[Source texts of formatted documents]
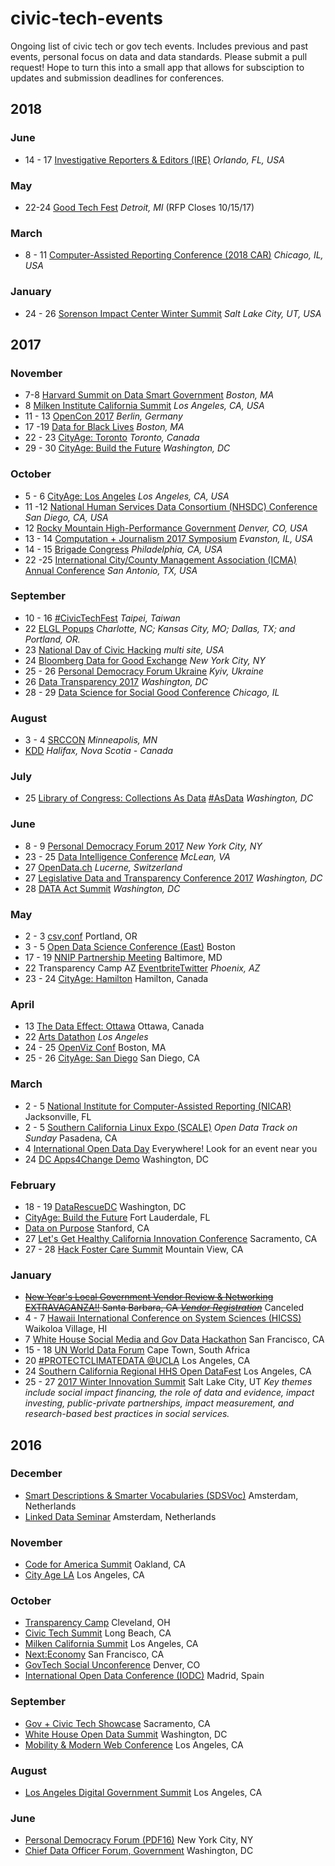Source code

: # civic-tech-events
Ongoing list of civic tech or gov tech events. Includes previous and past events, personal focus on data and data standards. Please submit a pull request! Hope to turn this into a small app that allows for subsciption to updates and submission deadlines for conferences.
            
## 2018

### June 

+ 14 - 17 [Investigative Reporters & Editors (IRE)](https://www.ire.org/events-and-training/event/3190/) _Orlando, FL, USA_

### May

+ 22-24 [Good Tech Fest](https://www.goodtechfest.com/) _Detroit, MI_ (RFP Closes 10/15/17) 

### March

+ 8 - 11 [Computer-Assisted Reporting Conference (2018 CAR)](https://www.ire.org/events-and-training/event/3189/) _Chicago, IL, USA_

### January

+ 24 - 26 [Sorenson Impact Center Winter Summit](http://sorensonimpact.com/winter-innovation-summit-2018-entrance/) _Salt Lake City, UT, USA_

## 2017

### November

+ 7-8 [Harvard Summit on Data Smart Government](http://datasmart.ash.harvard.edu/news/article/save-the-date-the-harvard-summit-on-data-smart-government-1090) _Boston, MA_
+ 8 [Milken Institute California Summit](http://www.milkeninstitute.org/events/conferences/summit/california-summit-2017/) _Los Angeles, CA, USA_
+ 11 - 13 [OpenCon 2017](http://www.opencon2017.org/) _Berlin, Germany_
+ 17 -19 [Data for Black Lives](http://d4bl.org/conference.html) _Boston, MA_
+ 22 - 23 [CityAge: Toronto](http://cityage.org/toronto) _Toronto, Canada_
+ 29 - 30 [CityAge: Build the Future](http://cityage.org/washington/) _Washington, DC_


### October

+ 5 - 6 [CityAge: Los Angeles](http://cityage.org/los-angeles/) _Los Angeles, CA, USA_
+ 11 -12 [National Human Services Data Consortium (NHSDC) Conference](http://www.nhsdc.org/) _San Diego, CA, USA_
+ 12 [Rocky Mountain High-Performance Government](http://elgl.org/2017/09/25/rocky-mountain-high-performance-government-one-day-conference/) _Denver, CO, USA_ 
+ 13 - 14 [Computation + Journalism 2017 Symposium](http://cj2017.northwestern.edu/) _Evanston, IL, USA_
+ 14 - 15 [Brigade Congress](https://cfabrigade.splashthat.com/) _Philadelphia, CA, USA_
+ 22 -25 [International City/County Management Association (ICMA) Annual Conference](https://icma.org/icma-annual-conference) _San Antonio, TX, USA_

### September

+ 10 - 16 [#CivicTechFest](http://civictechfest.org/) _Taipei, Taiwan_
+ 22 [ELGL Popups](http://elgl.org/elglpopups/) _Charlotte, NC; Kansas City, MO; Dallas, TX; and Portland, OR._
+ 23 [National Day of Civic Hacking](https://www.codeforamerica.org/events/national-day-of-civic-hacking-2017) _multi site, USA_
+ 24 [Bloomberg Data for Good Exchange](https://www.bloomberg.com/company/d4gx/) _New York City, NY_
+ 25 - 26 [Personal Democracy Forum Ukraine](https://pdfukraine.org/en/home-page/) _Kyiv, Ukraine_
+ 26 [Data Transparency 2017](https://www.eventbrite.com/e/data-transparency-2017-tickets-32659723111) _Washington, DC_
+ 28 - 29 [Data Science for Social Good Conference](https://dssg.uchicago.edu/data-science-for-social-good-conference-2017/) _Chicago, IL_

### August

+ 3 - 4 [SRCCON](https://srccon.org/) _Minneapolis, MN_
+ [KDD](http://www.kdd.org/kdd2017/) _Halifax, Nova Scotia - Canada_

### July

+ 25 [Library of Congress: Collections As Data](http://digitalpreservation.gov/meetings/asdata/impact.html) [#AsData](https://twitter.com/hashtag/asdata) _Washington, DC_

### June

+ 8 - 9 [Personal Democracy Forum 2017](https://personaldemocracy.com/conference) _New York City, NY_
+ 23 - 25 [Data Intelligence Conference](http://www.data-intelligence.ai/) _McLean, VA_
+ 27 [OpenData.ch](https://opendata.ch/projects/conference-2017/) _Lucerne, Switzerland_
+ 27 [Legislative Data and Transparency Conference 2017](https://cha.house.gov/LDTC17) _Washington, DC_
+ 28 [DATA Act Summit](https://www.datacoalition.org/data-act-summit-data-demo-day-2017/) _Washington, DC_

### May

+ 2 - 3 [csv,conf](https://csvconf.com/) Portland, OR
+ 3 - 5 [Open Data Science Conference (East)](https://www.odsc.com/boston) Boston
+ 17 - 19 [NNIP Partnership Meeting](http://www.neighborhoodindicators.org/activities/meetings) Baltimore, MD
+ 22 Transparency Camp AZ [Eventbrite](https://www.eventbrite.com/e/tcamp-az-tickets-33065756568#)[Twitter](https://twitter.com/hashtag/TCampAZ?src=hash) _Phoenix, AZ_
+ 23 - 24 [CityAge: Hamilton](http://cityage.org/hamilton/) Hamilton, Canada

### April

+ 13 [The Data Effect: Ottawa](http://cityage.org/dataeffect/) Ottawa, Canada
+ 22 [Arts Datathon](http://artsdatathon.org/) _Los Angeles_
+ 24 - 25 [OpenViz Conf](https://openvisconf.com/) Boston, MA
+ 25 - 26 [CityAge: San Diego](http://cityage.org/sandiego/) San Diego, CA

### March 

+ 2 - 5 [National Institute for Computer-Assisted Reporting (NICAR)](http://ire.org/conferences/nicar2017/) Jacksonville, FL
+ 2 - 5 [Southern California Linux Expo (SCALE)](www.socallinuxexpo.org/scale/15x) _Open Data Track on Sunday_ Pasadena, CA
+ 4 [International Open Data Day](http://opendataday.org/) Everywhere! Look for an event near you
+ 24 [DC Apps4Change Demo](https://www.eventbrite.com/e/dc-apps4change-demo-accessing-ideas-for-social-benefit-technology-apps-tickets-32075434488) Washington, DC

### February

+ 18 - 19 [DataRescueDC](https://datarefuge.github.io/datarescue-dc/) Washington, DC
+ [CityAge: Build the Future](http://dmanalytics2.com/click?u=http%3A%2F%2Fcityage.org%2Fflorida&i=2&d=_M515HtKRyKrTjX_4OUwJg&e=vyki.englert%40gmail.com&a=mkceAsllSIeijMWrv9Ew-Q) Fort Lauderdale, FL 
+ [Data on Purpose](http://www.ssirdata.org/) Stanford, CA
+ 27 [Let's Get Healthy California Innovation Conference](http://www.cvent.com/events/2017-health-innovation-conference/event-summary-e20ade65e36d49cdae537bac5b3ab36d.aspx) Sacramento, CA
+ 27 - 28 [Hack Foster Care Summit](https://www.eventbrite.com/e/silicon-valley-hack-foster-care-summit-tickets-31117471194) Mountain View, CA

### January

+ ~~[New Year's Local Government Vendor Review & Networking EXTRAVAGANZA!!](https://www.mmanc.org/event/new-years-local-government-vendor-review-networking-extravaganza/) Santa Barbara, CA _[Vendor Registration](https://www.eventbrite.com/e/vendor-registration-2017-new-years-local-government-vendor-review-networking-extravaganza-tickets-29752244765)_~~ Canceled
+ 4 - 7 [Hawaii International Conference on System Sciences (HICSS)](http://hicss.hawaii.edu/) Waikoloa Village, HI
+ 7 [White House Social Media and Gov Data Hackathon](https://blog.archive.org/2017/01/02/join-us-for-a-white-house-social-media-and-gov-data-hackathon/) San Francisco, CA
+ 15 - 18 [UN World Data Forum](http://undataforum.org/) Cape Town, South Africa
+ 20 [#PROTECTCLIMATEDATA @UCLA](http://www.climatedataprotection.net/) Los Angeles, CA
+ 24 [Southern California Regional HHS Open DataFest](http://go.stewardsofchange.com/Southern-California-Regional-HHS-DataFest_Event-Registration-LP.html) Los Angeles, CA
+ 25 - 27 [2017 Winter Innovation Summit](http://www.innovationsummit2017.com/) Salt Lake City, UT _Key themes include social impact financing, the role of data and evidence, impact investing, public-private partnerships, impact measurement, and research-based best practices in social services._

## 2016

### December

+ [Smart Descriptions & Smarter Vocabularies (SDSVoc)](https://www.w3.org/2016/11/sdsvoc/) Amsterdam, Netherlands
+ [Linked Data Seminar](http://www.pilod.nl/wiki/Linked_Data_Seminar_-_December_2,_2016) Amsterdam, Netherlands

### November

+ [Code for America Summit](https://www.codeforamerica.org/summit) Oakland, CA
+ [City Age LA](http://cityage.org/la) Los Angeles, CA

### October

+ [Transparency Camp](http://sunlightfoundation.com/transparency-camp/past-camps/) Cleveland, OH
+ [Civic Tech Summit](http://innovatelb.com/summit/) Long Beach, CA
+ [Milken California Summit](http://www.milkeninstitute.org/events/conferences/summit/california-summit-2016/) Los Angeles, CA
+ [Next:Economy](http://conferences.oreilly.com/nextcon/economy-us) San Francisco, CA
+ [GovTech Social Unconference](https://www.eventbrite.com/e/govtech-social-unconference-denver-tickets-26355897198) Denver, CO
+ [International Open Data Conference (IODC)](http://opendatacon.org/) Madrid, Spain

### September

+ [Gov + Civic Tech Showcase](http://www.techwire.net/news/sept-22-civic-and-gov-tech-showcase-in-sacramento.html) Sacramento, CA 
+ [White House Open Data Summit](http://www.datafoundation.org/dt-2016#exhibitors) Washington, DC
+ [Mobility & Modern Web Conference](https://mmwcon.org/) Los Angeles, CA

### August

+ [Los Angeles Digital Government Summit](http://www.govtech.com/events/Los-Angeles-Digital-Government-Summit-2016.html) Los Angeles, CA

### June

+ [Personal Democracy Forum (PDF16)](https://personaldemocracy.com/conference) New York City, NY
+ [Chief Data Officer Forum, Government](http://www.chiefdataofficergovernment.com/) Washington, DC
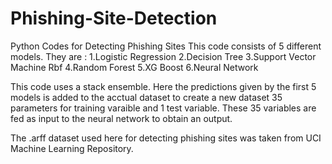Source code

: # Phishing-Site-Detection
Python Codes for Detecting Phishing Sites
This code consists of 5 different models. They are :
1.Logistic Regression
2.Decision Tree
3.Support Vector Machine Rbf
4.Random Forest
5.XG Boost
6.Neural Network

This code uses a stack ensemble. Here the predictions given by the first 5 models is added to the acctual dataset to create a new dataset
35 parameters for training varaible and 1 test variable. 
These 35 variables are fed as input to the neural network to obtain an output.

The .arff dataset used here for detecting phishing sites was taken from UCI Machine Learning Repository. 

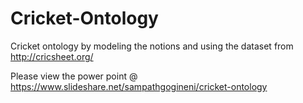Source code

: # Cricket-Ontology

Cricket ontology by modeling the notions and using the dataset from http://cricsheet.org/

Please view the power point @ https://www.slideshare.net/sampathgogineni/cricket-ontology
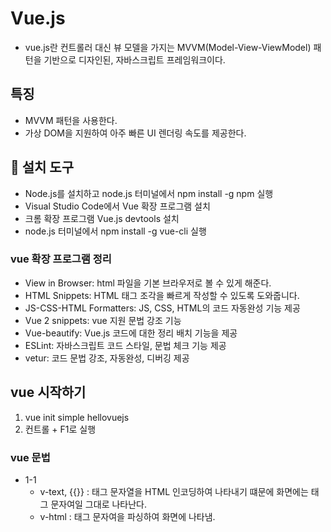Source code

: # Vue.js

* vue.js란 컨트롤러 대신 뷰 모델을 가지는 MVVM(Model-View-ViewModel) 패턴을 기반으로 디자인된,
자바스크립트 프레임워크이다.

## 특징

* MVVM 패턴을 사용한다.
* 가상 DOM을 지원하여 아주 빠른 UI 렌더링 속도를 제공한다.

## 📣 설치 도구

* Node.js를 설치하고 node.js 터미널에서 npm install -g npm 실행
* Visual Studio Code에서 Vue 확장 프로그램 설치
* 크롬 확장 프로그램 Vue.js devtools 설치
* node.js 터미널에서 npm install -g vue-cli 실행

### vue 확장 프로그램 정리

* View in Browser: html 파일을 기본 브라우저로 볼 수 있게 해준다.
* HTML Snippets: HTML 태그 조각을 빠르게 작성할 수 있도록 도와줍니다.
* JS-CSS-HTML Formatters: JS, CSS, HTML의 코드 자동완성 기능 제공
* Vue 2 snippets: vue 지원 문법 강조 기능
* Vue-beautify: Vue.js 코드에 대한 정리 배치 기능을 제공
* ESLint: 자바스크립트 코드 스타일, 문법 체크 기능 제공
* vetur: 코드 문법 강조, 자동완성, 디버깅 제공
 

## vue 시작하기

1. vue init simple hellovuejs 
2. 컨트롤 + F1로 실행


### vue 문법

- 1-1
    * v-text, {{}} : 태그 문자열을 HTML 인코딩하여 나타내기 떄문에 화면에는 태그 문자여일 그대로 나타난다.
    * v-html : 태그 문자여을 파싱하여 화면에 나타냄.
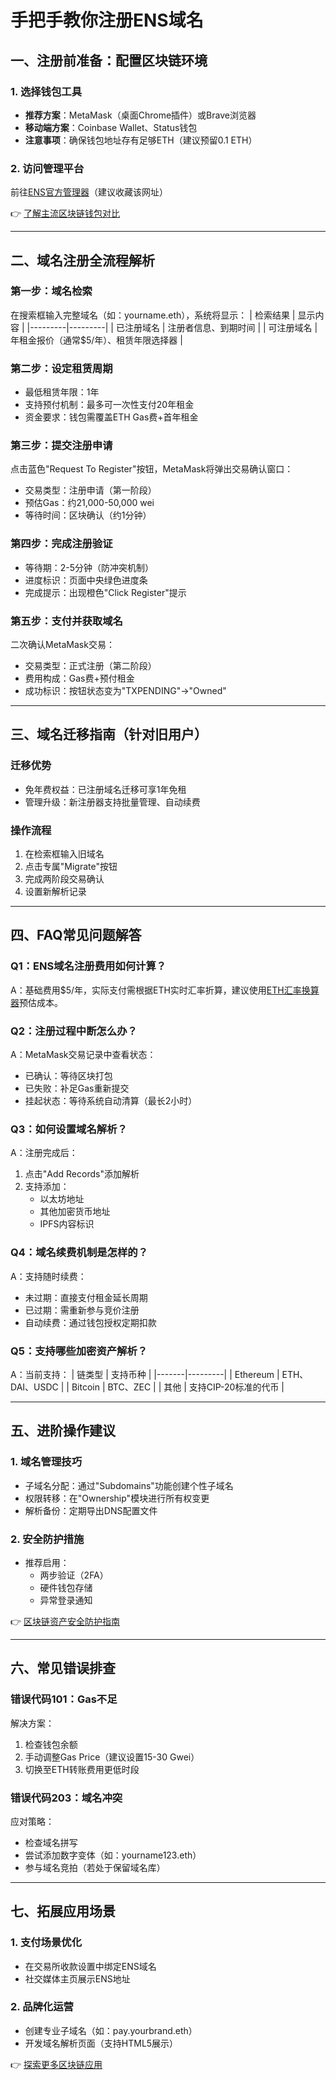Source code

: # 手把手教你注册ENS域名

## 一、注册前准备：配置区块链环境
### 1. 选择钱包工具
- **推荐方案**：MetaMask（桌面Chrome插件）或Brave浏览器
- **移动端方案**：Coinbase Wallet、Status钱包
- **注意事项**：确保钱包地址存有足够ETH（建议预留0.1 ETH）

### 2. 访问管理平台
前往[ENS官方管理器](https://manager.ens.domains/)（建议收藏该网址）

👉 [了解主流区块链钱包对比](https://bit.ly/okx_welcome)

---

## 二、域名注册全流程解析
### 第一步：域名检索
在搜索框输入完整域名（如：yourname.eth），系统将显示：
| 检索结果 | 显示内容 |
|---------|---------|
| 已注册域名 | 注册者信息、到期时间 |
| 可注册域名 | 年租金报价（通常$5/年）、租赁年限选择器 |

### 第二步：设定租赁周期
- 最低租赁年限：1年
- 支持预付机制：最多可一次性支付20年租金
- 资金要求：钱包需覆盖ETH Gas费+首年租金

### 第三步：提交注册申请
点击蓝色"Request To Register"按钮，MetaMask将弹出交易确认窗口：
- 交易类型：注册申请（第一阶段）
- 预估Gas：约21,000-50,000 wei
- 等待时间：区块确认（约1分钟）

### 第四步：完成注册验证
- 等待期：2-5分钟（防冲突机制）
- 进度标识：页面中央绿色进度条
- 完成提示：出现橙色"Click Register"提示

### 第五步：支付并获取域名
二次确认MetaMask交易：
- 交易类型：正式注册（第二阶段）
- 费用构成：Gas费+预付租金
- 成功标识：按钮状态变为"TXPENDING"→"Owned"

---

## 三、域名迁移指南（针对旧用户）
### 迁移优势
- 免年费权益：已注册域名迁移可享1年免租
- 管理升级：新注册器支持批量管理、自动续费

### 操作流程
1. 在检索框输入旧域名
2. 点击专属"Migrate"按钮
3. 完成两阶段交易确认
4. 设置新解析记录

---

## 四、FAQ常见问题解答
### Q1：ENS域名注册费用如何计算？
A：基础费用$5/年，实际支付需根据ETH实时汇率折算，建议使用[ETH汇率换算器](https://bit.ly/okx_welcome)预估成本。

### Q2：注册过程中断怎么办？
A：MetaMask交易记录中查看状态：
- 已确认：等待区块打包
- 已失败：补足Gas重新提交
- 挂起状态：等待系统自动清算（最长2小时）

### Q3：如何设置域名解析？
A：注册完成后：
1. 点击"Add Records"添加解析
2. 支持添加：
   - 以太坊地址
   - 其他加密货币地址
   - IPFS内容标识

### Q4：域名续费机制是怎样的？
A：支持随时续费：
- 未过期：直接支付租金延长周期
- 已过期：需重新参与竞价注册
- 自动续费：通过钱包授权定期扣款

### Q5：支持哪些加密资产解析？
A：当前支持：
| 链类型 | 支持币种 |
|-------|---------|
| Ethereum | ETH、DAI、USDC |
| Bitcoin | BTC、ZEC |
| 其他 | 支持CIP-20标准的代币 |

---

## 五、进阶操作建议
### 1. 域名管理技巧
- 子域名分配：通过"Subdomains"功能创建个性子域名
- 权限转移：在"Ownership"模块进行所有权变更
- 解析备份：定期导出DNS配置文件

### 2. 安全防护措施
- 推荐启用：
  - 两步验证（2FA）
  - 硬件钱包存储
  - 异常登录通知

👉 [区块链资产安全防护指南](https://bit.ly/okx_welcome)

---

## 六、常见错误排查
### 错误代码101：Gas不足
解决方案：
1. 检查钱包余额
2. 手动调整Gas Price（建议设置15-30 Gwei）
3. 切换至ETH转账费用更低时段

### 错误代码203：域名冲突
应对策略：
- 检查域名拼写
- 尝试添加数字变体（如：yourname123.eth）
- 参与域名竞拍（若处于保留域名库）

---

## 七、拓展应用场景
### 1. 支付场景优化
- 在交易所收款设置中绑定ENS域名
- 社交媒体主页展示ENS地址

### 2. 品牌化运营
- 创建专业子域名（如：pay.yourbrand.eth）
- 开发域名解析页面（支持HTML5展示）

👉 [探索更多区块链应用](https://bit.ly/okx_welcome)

* [Task]:
What lines above contain the word "Francisco"? Please copy each one.

* [Response box]:
+ 7 [White House Social Media and Gov Data Hackathon](https://blog.archive.org/2017/01/02/join-us-for-a-white-house-social-media-and-gov-data-hackathon/) San Francisco, CA
+ [Next:Economy](http://conferences.oreilly.com/nextcon/economy-us) San Francisco, CA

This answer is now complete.